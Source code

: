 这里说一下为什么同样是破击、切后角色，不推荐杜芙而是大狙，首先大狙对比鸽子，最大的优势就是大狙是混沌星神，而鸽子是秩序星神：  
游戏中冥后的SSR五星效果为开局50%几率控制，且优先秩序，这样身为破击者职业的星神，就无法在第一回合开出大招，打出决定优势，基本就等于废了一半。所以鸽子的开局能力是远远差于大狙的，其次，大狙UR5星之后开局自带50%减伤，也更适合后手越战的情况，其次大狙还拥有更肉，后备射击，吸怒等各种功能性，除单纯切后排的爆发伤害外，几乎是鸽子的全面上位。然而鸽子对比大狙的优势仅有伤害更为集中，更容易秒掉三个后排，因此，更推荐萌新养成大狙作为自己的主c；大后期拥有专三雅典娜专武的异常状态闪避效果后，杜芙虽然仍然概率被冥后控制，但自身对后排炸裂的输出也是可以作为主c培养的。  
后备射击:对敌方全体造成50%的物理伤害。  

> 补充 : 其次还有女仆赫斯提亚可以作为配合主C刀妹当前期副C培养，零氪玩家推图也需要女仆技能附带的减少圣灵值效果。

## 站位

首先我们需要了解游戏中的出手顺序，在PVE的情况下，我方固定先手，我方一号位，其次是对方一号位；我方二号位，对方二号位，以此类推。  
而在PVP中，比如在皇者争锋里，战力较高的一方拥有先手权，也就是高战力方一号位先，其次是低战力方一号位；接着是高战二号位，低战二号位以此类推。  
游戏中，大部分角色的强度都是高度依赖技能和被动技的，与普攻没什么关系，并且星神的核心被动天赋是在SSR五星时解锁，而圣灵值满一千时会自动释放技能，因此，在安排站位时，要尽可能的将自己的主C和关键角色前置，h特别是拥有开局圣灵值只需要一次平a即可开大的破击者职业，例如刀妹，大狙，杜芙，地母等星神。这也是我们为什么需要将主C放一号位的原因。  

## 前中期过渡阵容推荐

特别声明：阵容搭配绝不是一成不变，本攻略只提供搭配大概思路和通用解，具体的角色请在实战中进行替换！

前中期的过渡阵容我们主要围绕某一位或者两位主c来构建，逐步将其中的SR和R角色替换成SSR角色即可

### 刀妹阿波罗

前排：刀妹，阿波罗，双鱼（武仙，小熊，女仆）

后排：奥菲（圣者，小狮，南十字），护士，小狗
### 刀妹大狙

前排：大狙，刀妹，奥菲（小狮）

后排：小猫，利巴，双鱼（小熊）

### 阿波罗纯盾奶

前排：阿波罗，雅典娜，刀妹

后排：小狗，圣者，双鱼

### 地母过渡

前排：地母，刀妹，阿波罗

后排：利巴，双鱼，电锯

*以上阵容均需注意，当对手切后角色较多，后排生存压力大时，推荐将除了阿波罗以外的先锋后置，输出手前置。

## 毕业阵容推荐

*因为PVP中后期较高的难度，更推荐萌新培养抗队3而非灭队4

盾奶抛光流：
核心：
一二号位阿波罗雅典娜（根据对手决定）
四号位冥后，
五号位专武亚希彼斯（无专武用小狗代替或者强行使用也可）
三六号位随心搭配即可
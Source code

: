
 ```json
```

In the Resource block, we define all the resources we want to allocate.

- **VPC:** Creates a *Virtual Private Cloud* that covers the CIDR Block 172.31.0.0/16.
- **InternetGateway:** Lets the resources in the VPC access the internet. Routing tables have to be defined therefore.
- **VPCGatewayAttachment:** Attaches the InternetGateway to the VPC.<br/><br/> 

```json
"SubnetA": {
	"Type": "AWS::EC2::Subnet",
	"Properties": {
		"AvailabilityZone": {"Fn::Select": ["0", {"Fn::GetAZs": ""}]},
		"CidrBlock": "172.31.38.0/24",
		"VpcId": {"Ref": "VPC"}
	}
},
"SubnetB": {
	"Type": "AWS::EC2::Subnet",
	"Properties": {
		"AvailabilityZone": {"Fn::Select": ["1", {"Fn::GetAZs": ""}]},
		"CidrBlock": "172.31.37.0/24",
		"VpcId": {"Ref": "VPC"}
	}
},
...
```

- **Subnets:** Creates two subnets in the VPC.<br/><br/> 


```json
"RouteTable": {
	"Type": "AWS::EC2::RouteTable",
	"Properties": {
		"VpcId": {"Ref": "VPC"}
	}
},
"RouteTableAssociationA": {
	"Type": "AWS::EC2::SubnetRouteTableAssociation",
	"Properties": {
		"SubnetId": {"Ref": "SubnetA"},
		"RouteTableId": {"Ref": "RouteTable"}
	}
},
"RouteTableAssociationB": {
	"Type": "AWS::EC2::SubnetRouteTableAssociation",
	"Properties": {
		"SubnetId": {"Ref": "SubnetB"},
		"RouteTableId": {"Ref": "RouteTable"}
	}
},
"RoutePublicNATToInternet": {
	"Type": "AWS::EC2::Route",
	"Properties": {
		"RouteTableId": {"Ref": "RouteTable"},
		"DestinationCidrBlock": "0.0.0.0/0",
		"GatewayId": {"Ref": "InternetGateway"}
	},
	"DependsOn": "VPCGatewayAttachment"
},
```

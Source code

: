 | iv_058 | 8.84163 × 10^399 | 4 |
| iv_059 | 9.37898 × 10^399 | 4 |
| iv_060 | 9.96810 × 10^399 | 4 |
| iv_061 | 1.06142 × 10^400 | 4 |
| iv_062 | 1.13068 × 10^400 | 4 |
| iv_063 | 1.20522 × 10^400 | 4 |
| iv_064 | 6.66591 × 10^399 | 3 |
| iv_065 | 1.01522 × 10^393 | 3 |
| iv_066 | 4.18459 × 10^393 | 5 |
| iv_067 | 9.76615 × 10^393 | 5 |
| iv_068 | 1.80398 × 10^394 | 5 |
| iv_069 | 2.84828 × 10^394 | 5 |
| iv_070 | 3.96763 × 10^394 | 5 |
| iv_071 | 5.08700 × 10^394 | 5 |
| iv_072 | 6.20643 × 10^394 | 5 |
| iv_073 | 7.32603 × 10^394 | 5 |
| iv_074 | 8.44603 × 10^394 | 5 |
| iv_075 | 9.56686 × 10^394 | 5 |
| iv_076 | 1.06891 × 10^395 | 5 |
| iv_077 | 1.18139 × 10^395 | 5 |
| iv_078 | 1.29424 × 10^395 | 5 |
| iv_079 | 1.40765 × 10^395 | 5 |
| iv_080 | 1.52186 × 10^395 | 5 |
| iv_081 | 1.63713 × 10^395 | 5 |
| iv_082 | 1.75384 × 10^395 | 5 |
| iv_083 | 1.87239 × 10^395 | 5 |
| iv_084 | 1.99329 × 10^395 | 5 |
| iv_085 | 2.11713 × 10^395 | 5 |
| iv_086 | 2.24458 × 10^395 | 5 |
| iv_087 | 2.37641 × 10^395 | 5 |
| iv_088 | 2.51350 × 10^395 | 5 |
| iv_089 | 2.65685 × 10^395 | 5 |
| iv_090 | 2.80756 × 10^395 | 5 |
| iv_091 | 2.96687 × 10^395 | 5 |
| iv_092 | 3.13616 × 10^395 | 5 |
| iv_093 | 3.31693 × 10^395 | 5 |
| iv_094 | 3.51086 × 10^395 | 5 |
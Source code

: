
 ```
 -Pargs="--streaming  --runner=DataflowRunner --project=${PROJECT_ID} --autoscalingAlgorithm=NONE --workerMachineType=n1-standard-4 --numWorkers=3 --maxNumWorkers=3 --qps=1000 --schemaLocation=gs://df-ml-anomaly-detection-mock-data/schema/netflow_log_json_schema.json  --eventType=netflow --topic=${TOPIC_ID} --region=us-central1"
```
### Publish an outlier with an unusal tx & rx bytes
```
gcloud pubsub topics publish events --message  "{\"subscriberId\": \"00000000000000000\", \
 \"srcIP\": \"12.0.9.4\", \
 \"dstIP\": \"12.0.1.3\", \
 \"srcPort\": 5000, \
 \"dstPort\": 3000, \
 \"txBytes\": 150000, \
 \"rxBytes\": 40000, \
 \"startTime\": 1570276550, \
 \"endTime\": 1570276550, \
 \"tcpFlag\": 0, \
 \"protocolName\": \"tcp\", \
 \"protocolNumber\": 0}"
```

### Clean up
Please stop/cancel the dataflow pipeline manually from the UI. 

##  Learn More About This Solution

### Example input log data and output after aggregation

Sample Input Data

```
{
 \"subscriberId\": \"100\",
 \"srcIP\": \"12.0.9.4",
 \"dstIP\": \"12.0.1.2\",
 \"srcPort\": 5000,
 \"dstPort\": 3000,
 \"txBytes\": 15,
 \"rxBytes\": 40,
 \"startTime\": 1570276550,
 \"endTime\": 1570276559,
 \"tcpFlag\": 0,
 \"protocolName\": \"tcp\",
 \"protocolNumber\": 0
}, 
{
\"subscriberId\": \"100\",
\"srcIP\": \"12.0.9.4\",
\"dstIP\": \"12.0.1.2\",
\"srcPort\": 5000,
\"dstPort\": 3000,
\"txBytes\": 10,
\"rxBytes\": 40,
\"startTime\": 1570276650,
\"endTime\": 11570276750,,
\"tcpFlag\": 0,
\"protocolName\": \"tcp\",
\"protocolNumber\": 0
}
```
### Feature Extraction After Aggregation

══════

> [Instructions to follow] The word "InternetGateway" appears in how many lines of the data? Answer with only the number.

> [Solution] 3